MANILA—Months into its passage into law and before it could even be ratified, the Bangsamoro Organic Law (BOL) is facing its first legal challenge yet.
The Province of Sulu questioned the constitutionality of Republic Act No. 11054 or the BOL before the Supreme Court and is asking the high court to halt efforts to conduct a plebiscite to ratify it.
In a 48-page petition filed this month, the provincial government represented by Governor Abdusakur Tan II claimed the BOL violated several provisions of the 1987 Constitution and should be declared unconstitutional.

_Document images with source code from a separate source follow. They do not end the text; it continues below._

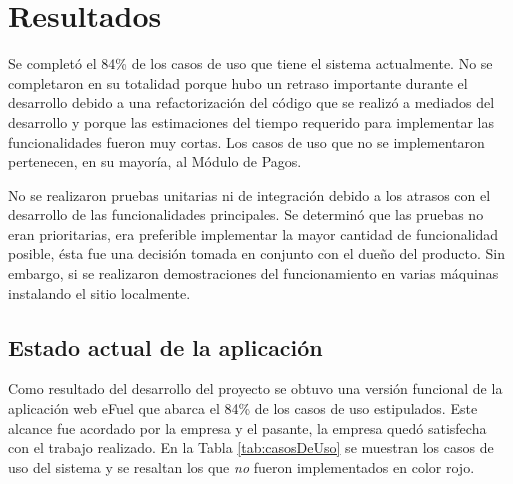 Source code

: \chapter{Resultados} \label{results}
Se completó el 84\% de los casos de uso que tiene el sistema actualmente. No se completaron en su totalidad porque hubo un retraso importante durante el desarrollo debido a una refactorización del código que se realizó a mediados del desarrollo y porque las estimaciones del tiempo requerido para implementar las funcionalidades fueron muy cortas. Los casos de uso que no se implementaron pertenecen, en su mayoría, al Módulo de Pagos.

No se realizaron pruebas unitarias ni de integración debido a los atrasos con el desarrollo de las funcionalidades principales. Se determinó que las pruebas no eran prioritarias, era preferible implementar la mayor cantidad de funcionalidad posible, ésta fue una decisión tomada en conjunto con el dueño del producto. Sin embargo, si se realizaron demostraciones del funcionamiento en varias máquinas instalando el sitio localmente.

\section{Estado actual de la aplicación}
Como resultado del desarrollo del proyecto se obtuvo una versión funcional de la aplicación web eFuel que abarca el 84\% de los casos de uso estipulados. Este alcance fue acordado por la empresa y el pasante, la empresa quedó satisfecha con el trabajo realizado. En la Tabla \ref{tab:casosDeUso} se muestran los casos de uso del sistema y se resaltan los que \emph{no} fueron implementados en color rojo.

\newcommand\usecasenumber{\stepcounter{usecasesrownumbers}\arabic{usecasesrownumbers}}

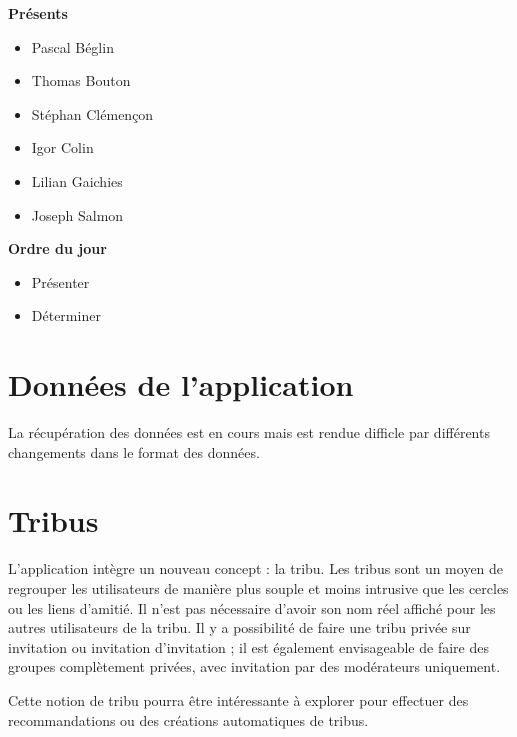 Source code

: \documentclass[a4paper]{article}
\begin{document}
\begin{description}
    \item \textbf{Présents}
        \begin{itemize}
            \item Pascal Béglin
            \item Thomas Bouton
            \item Stéphan Clémençon
            \item Igor Colin
            \item Lilian Gaichies
            \item Joseph Salmon
        \end{itemize}
    \item \textbf{Ordre du jour}
        \begin{itemize}
            \item Présenter
            \item Déterminer
        \end{itemize}
\end{description}

\section*{Données de l'application}

La récupération des données est en cours mais est rendue difficle par
différents changements dans le format des données.

\section*{Tribus}
\label{sec:tribus}
L'application intègre un nouveau concept : la tribu. Les tribus sont un moyen
de regrouper les utilisateurs de manière plus souple et moins intrusive que les
cercles ou les liens d'amitié. Il n'est pas nécessaire d'avoir son nom réel
affiché pour les autres utilisateurs de la tribu. Il y a possibilité de faire
une tribu privée sur invitation ou invitation d'invitation ; il est également
envisageable de faire des groupes complètement privées, avec invitation par des
modérateurs uniquement.

Cette notion de tribu pourra être intéressante à explorer pour effectuer des
recommandations ou des créations automatiques de tribus.
\end{document}
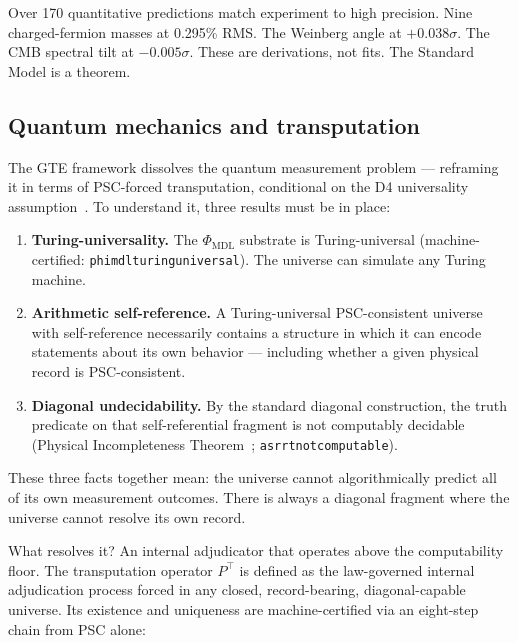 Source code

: \documentclass[11pt]{article}
\theoremstyle{remark}
\newcommand{\PHIMDL}{\Phi_{\mathrm{MDL}}}
\newcommand{\lean}[1]{%
  \penalty-100
  \begingroup\def\_{\textunderscore\allowbreak}\texttt{#1}\endgroup}
\begin{document}
Over 170 quantitative predictions match experiment to high precision. Nine
charged-fermion masses at 0.295\% RMS. The Weinberg angle at $+0.038\sigma$. The CMB
spectral tilt at $-0.005\sigma$. These are derivations, not fits. The Standard Model
is a theorem.

\subsection{Quantum mechanics and transputation}

The GTE framework dissolves the quantum measurement problem --- reframing it in terms
of PSC-forced transputation, conditional on the D4 universality
assumption~\cite{SpivackPolynomialTransputation}. To understand it, three
results must be in place:

\begin{enumerate}
  \item \textbf{Turing-universality.} The $\PHIMDL$ substrate is Turing-universal
    (machine-certified: \lean{phimdl\_turing\_universal}). The universe can simulate
    any Turing machine.

  \item \textbf{Arithmetic self-reference.} A Turing-universal PSC-consistent universe
    with self-reference necessarily contains a structure in which it can encode
    statements about its own behavior --- including whether a given physical record is
    PSC-consistent.

  \item \textbf{Diagonal undecidability.} By the standard diagonal construction, the
    truth predicate on that self-referential fragment is not computably decidable
    (Physical Incompleteness Theorem~\cite{SpivackNEMS11};
    \lean{asr\_rt\_not\_computable}).
\end{enumerate}

These three facts together mean: the universe cannot algorithmically predict all of
its own measurement outcomes. There is always a diagonal fragment where the universe
cannot resolve its own record.

What resolves it? An internal adjudicator that operates above the computability floor.
The transputation operator $P^\top$ is defined as the law-governed internal adjudication
process forced in any closed, record-bearing, diagonal-capable universe. Its existence
and uniqueness are machine-certified via an eight-step chain from PSC alone:
\end{document}
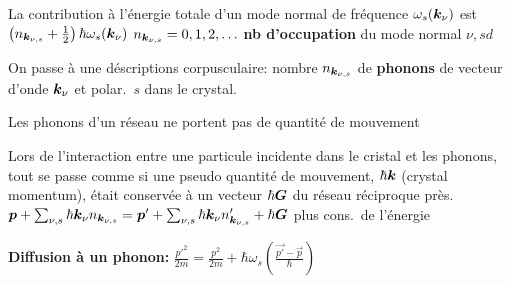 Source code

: \begin{squishlist}
    \item La contribution à l'énergie totale d'un mode normal de fréquence $\omega_s(\bm{k}_{\nu})$ est $\left( n_{\bm{k}_{\nu,s}} + \frac{1}{2}\right) \hbar \omega_s(\bm{k}_{\nu})$ \qquad $n_{\bm{k}_{\nu,s}} = 0,1,2,\ldots$ \textbf{nb d'occupation} du mode normal $\nu,sd$
    \item On passe à une déscriptions corpusculaire: nombre $n_{\bm{k}_{\nu,s}}$ de \textbf{phonons} de vecteur d'onde $\bm{k}_{\nu}$ et polar.\ $s$ dans le crystal.
    \item Les phonons d'un réseau ne portent pas de quantité de mouvement
    \item Lors de l’interaction entre une particule incidente dans le cristal et les phonons, tout se passe comme si une pseudo quantité de mouvement, $\hbar \bm{k}$ (crystal momentum), était conservée à un vecteur $\hbar \bm{G}$ du réseau réciproque près. \\
    $\bm{p} + \sum_{\nu,s}\hbar \bm{k}_{\nu}n_{\bm{k}_{\nu,s}} = \bm{p}' + \sum_{\nu,s}\hbar \bm{k}_{\nu}n'_{\bm{k}_{\nu,s}} + \hbar \bm{G}$ \quad plus cons.\ de l'énergie

    \item \textbf{Diffusion à un phonon:} $\frac{p'^2}{2m} = \frac{p^2}{2m} + \hbar \omega_s \left( \frac{\vec{p'}-\vec{p}}{\hbar}\right)$
    
\end{squishlist}

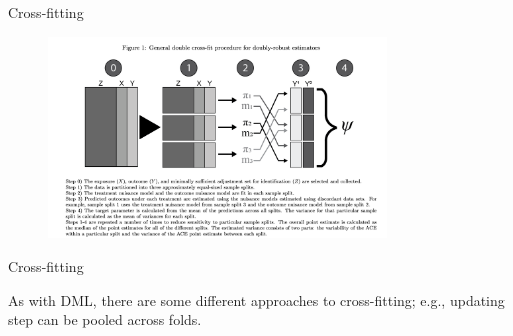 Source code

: \documentclass[xcolor={table}, handout]{beamer}
\begin{document}
\note{
\scriptsize \singlespacing

}
\begin{frame}{Cross-fitting}

\begin{figure}
\centering
\includegraphics[width = 0.8\textwidth]{../assets/zivich-breskin_cv.png}
\end{figure}
\hfill \cite{zivich2021machine}
\end{frame}


\begin{frame}{Cross-fitting}

\begin{wideitemize}
\item As with DML, there are some different approaches to cross-fitting; e.g., updating step can be pooled across folds. 
\end{wideitemize}

\end{frame}


\end{document}
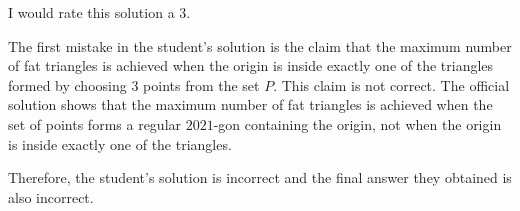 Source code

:I would rate this solution a 3.

The first mistake in the student's solution is the claim that the maximum number of fat triangles is achieved when the origin is inside exactly one of the triangles formed by choosing 3 points from the set $P$. This claim is not correct. The official solution shows that the maximum number of fat triangles is achieved when the set of points forms a regular $2021$-gon containing the origin, not when the origin is inside exactly one of the triangles.

Therefore, the student's solution is incorrect and the final answer they obtained is also incorrect.
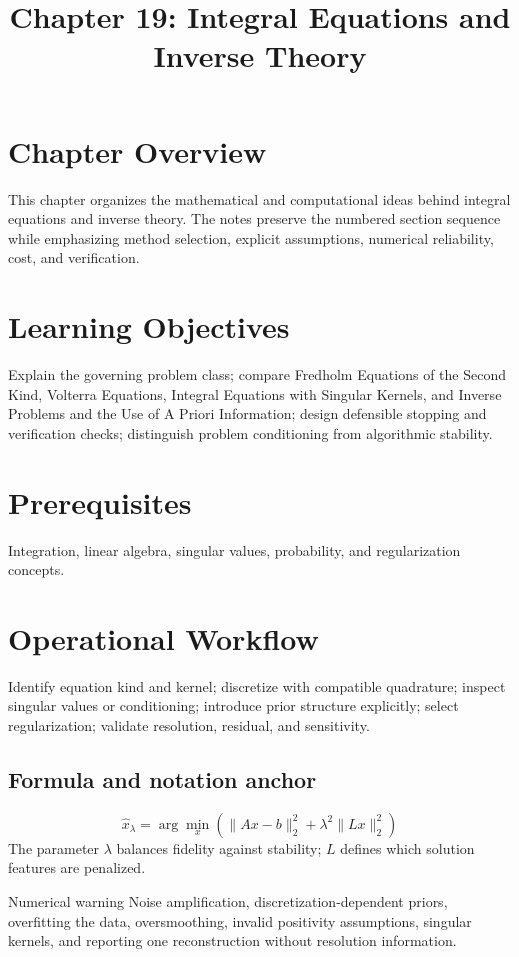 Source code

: \documentclass[10pt,letterpaper]{article}
\title{Chapter 19: Integral Equations and Inverse Theory}
\author{}
\date{}
\begin{document}
\maketitle

\section*{Chapter Overview}
This chapter organizes the mathematical and computational ideas behind integral equations and inverse theory. The notes preserve the numbered section sequence while emphasizing method selection, explicit assumptions, numerical reliability, cost, and verification.

\section*{Learning Objectives}
Explain the governing problem class; compare Fredholm Equations of the Second Kind, Volterra Equations, Integral Equations with Singular Kernels, and Inverse Problems and the Use of A Priori Information; design defensible stopping and verification checks; distinguish problem conditioning from algorithmic stability.

\section*{Prerequisites}
Integration, linear algebra, singular values, probability, and regularization concepts.

\section*{Operational Workflow}
Identify equation kind and kernel; discretize with compatible quadrature; inspect singular values or conditioning; introduce prior structure explicitly; select regularization; validate resolution, residual, and sensitivity.

\subsection*{Formula and notation anchor}
\[
\widehat{x}_\lambda=\arg\min_x\left(\|Ax-b\|_2^2+\lambda^2\|Lx\|_2^2\right)
\]
The parameter $\lambda$ balances fidelity against stability; $L$ defines which solution features are penalized.

\begin{warnbox}{Numerical warning}
Noise amplification, discretization-dependent priors, overfitting the data, oversmoothing, invalid positivity assumptions, singular kernels, and reporting one reconstruction without resolution information.
\end{warnbox}
\end{document}
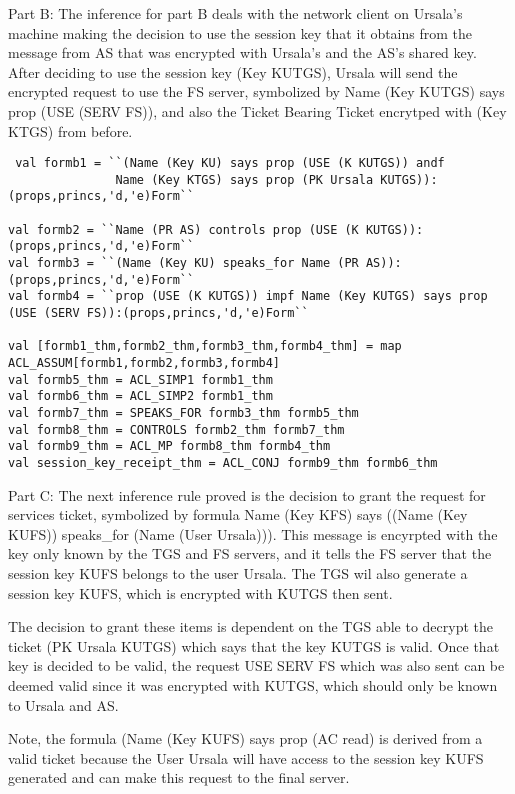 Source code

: \documentclass[11pt, twoside]{article}
\begin{document}
\newpage 

Part B: The inference for part B deals with the network client on Ursala's machine making
the decision to use the session key that it obtains from the message from AS that was encrypted
with Ursala's and the AS's shared key. After deciding to use the session key (Key KUTGS),
Ursala will send the encrypted request to use the FS server, symbolized by Name (Key KUTGS) says prop (USE (SERV FS)),
and also the Ticket Bearing Ticket encrytped with (Key KTGS) from before.

\HOLexamFourTheoremssessionXXkeyXXreceiptXXthm

\begin{lstlisting}
 val formb1 = ``(Name (Key KU) says prop (USE (K KUTGS)) andf
               Name (Key KTGS) says prop (PK Ursala KUTGS)):(props,princs,'d,'e)Form``
			   
val formb2 = ``Name (PR AS) controls prop (USE (K KUTGS)):(props,princs,'d,'e)Form``
val formb3 = ``(Name (Key KU) speaks_for Name (PR AS)):(props,princs,'d,'e)Form``
val formb4 = ``prop (USE (K KUTGS)) impf Name (Key KUTGS) says prop (USE (SERV FS)):(props,princs,'d,'e)Form``

val [formb1_thm,formb2_thm,formb3_thm,formb4_thm] = map ACL_ASSUM[formb1,formb2,formb3,formb4]
val formb5_thm = ACL_SIMP1 formb1_thm
val formb6_thm = ACL_SIMP2 formb1_thm
val formb7_thm = SPEAKS_FOR formb3_thm formb5_thm
val formb8_thm = CONTROLS formb2_thm formb7_thm
val formb9_thm = ACL_MP formb8_thm formb4_thm
val session_key_receipt_thm = ACL_CONJ formb9_thm formb6_thm
\end{lstlisting}

\newpage

Part C: The next inference rule proved is the decision to grant the request for services ticket, 
symbolized by formula Name (Key KFS) says ((Name (Key KUFS)) speaks_for (Name (User Ursala))). This message is
encyrpted with the key only known by the TGS and FS servers,  and it tells the FS server that the session key
KUFS belongs to the user Ursala. The TGS wil also generate a session key KUFS, which is encrypted with KUTGS then sent.

The decision to grant these items is dependent on the TGS able to decrypt the ticket (PK Ursala KUTGS) which says that
the key KUTGS is valid. Once that key is decided to be valid, the request USE SERV FS which was also sent can be deemed valid since
it was encrypted with KUTGS, which should only be known to Ursala and AS.

Note, the formula (Name (Key KUFS) says prop (AC read) is derived from a valid ticket because the User Ursala will have access to the session
key KUFS generated and can make this request to the final server. 
\end{document}
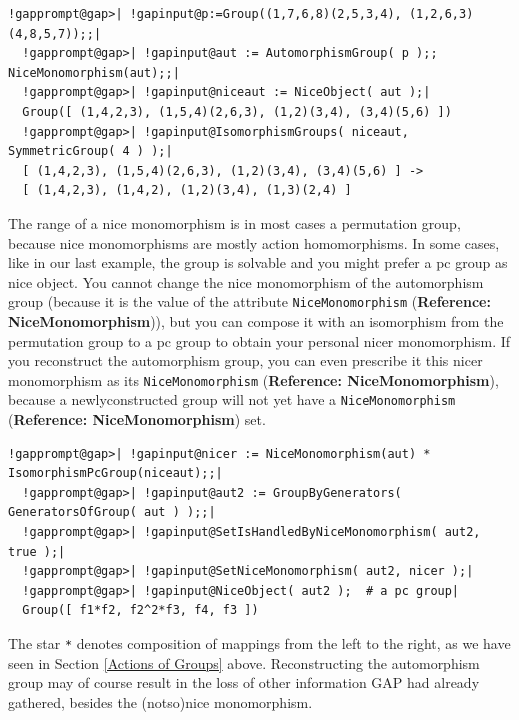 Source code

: \documentclass[a4paper,11pt]{report}
\begin{document}
{{ 
\begin{Verbatim}[commandchars=!@|,fontsize=\small,frame=single,label=Example]
  !gapprompt@gap>| !gapinput@p:=Group((1,7,6,8)(2,5,3,4), (1,2,6,3)(4,8,5,7));;|
  !gapprompt@gap>| !gapinput@aut := AutomorphismGroup( p );; NiceMonomorphism(aut);;|
  !gapprompt@gap>| !gapinput@niceaut := NiceObject( aut );|
  Group([ (1,4,2,3), (1,5,4)(2,6,3), (1,2)(3,4), (3,4)(5,6) ])
  !gapprompt@gap>| !gapinput@IsomorphismGroups( niceaut, SymmetricGroup( 4 ) );|
  [ (1,4,2,3), (1,5,4)(2,6,3), (1,2)(3,4), (3,4)(5,6) ] ->
  [ (1,4,2,3), (1,4,2), (1,2)(3,4), (1,3)(2,4) ]
\end{Verbatim}
 

 The range of a nice monomorphism is in most cases a permutation group, because
nice monomorphisms are mostly action homomorphisms. In some cases, like in our
last example, the group is solvable and you might prefer a pc group as nice
object. You cannot change the nice monomorphism of the automorphism group
(because it is the value of the attribute \texttt{NiceMonomorphism} (\textbf{Reference: NiceMonomorphism})), but you can compose it with an isomorphism from the permutation group to a
pc group to obtain your personal nicer monomorphism. If you reconstruct the
automorphism group, you can even prescribe it this nicer monomorphism as its \texttt{NiceMonomorphism} (\textbf{Reference: NiceMonomorphism}), because a newly\texttt{}constructed group will not yet have a \texttt{NiceMonomorphism} (\textbf{Reference: NiceMonomorphism}) set. 

 
\begin{Verbatim}[commandchars=!@|,fontsize=\small,frame=single,label=Example]
  !gapprompt@gap>| !gapinput@nicer := NiceMonomorphism(aut) * IsomorphismPcGroup(niceaut);;|
  !gapprompt@gap>| !gapinput@aut2 := GroupByGenerators( GeneratorsOfGroup( aut ) );;|
  !gapprompt@gap>| !gapinput@SetIsHandledByNiceMonomorphism( aut2, true );|
  !gapprompt@gap>| !gapinput@SetNiceMonomorphism( aut2, nicer );|
  !gapprompt@gap>| !gapinput@NiceObject( aut2 );  # a pc group|
  Group([ f1*f2, f2^2*f3, f4, f3 ])
\end{Verbatim}
 

 The star \texttt{*} denotes composition of mappings from the left to the right, as we have seen in
Section \ref{Actions of Groups} above. Reconstructing the automorphism group may of course result in the loss
of other information \textsf{GAP} had already gathered, besides the
(not\texttt{}so\texttt{})nice monomorphism. 

}}
\end{document}
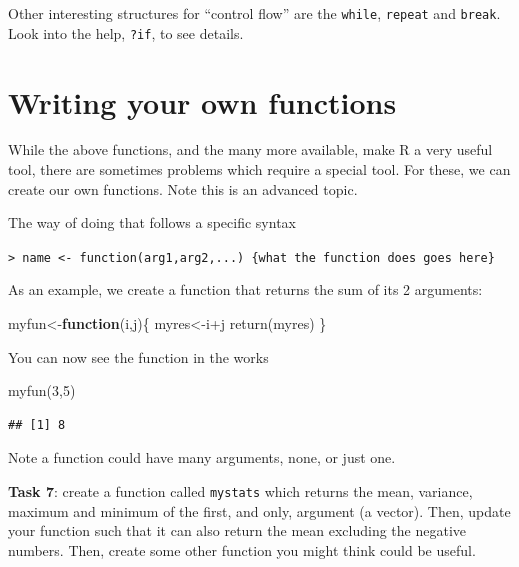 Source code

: \documentclass[
]{article}
\newenvironment{Shaded}{\begin{snugshade}}{\end{snugshade}}
\newcommand{\ControlFlowTok}[1]{\textcolor[rgb]{0.13,0.29,0.53}{\textbf{#1}}}
\newcommand{\DecValTok}[1]{\textcolor[rgb]{0.00,0.00,0.81}{#1}}
\newcommand{\FunctionTok}[1]{\textcolor[rgb]{0.00,0.00,0.00}{#1}}
\newcommand{\NormalTok}[1]{#1}
\newcommand{\OtherTok}[1]{\textcolor[rgb]{0.56,0.35,0.01}{#1}}
\newcommand{\SpecialCharTok}[1]{\textcolor[rgb]{0.00,0.00,0.00}{#1}}
\begin{document}
Other interesting structures for ``control flow'' are the
\texttt{while}, \texttt{repeat} and \texttt{break}. Look into the help,
\texttt{?if}, to see details.

\hypertarget{writing-your-own-functions}{%
\section{Writing your own functions}\label{writing-your-own-functions}}

While the above functions, and the many more available, make R a very
useful tool, there are sometimes problems which require a special tool.
For these, we can create our own functions. Note this is an advanced
topic.

The way of doing that follows a specific syntax

\texttt{\textgreater{}\ name\ \textless{}-\ function(arg1,arg2,...)\ \{what\ the\ function\ does\ goes\ here\}}

As an example, we create a function that returns the sum of its 2
arguments:

\begin{Shaded}
\begin{Highlighting}[]
\NormalTok{myfun}\OtherTok{\textless{}{-}}\ControlFlowTok{function}\NormalTok{(i,j)\{}
\NormalTok{  myres}\OtherTok{\textless{}{-}}\NormalTok{i}\SpecialCharTok{+}\NormalTok{j}
  \FunctionTok{return}\NormalTok{(myres)}
\NormalTok{\}}
\end{Highlighting}
\end{Shaded}

You can now see the function in the works

\begin{Shaded}
\begin{Highlighting}[]
\FunctionTok{myfun}\NormalTok{(}\DecValTok{3}\NormalTok{,}\DecValTok{5}\NormalTok{)}
\end{Highlighting}
\end{Shaded}

\begin{verbatim}
## [1] 8
\end{verbatim}

Note a function could have many arguments, none, or just one.

\textbf{Task 7}: create a function called \texttt{mystats} which returns
the mean, variance, maximum and minimum of the first, and only, argument
(a vector). Then, update your function such that it can also return the
mean excluding the negative numbers. Then, create some other function
you might think could be useful.
\end{document}
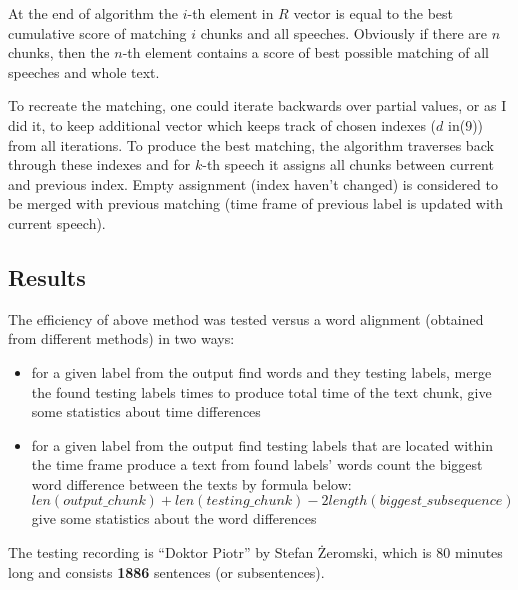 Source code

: \documentclass[12pt,a4paper,english]{article}
\begin{document}
\newpage
At the end of algorithm the $i$-th element in $R$ vector is equal to the best cumulative score of matching $i$ chunks and all speeches. Obviously if there are $n$ chunks, then the $n$-th element contains a score of best possible matching of all speeches and whole text. \newline

To recreate the matching, one could iterate backwards over partial values, or as I did it, to keep additional vector which keeps track of chosen indexes ($d$ in(9)) from all iterations. To produce the best matching, the algorithm traverses back through these indexes and for $k$-th speech it assigns all chunks between current and previous index. Empty assignment (index haven't changed) is considered to be merged with previous matching (time frame of previous label is updated with current speech). \newline
\newline

\subsection{Results}

The efficiency of above method was tested versus a word alignment (obtained from different methods) in two ways:
\begin{itemize}
    \item for a given label from the output find words and they testing labels, \newline
          merge the found testing labels times to produce total time of the text chunk, \newline
          give some statistics about time differences
    \item for a given label from the output find testing labels that are located within the time frame \newline
          produce a text from found labels' words \newline
          count the biggest word difference between the texts by formula below:
          \begin{equation}
               len(output\_chunk) + len(testing\_chunk) - 2 length(biggest\_subsequence)
          \end{equation}
          give some statistics about the word differences
\end{itemize}
The testing recording is “Doktor Piotr” by Stefan Żeromski, which is 80 minutes long and consists \textbf{1886} sentences (or subsentences). \newline
\end{document}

It asked the SC to issue a temporary restraining order to prevent Executive Secretary Salvador Medialdea and DILG Secretary Eduardo Año from implementing the law, and the Commission on Elections from holding the plebiscite scheduled on January 21, 2019.
Other respondents named in the petition include Presidential Peace Adviser Jesus Dureza, the Senate, the House of Representatives, the Commission on Elections, the Bangsamoro Transition Commission, and the Moro Islamic Liberation Front.
Objections to law itself
In particular, the petition alleged that the law cannot abolish the existing Autonomous Region in Muslim Mindanao (ARMM) and replace it with a Bangsamoro Autonomous Region (BAR) because this will violate constitutional provisions that allow only 1 organic act to establish an autonomous region in Muslim Mindanao.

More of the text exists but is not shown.